Locomotion modes of a novel piezo-driven microrobot: Analytical modeling and performance evaluation

This paper presents a novel, sliding, A-shaped microrobot with nanometric resolution for precision positioning applications. The microrobot is actuated near its natural frequency using a piezoelectric stack actuator to produce translational motion. The dynamic modeling of the mechanism is based on the assumptions of the linear piezoelectric behavior and the Coulomb friction model. Using this model the required condition for generating net motion is found. The suitability of three simple, friction-based locomotion modes for implementation on the proposed device is addressed. Influences of some important configuration parameters on the behavior of the microrobot, based on defined criteria, are investigated.
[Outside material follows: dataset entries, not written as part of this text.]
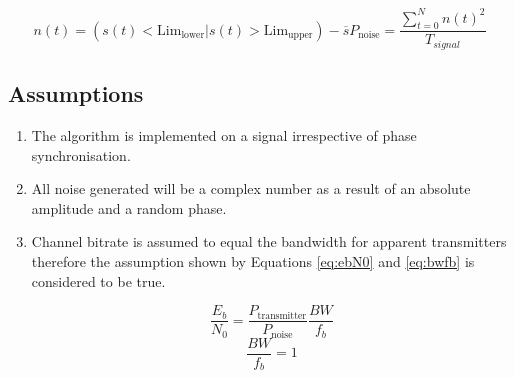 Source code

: \begin{multicols}{2}
\begin{subequations}
\begin{equation}
    n(t) = (s(t) < \text{Lim}_{\text{lower}} | s(t) > \text{Lim}_{\text{upper}}) - \overline{s}
    \label{eq:noiseest}
\end{equation}
\begin{equation}
    P_{\text{noise}} = \frac{\sum_{t=0}^{N} n(t)^2}{T_{signal}}
    \label{eq:pnoise}
\end{equation}
\end{subequations}
\end{multicols}

\subsection{Assumptions}
\begin{enumerate}
    \item The algorithm is implemented on a signal irrespective of phase synchronisation.
    \item All noise generated will be a complex number as a result of an absolute amplitude and a random phase.
    \item Channel bitrate is assumed to equal the bandwidth for apparent transmitters therefore the assumption shown by Equations \ref{eq:ebN0} and  \ref{eq:bwfb} is considered to be true.
    \begin{multicols}{2}
    \begin{equation}
        \frac{E_b}{N_0} =  \frac{P_{\text{transmitter}}}{P_{\text{noise}}} \frac{BW}{f_b}
        \label{eq:ebN0}
    \end{equation}
    \begin{equation}
    \frac{BW}{f_b} = 1
    \label{eq:bwfb}
    \end{equation}
    \end{multicols}
\end{enumerate}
Even with non-optimal configurations, simulations show a velocity of 1 mm/s, a motion resolution of 180 nm, and a power consumption of 1.5 mW. Comparisons made with other microrobots of the same locomotion modes indicate good improvements in all criteria.

► Dynamic modeling and analysis of an improved, novel A-shaped microrobot.
► Introducing three new friction-based locomotion principle on the proposed microrobot.
► Simultaneous applying of motion principles near resonance operation of microrobot.
► Introducing three evaluating criteria: motion velocity and resolution, and power.
► Performance evaluation of proposed robot based on the mentioned evaluating criteria.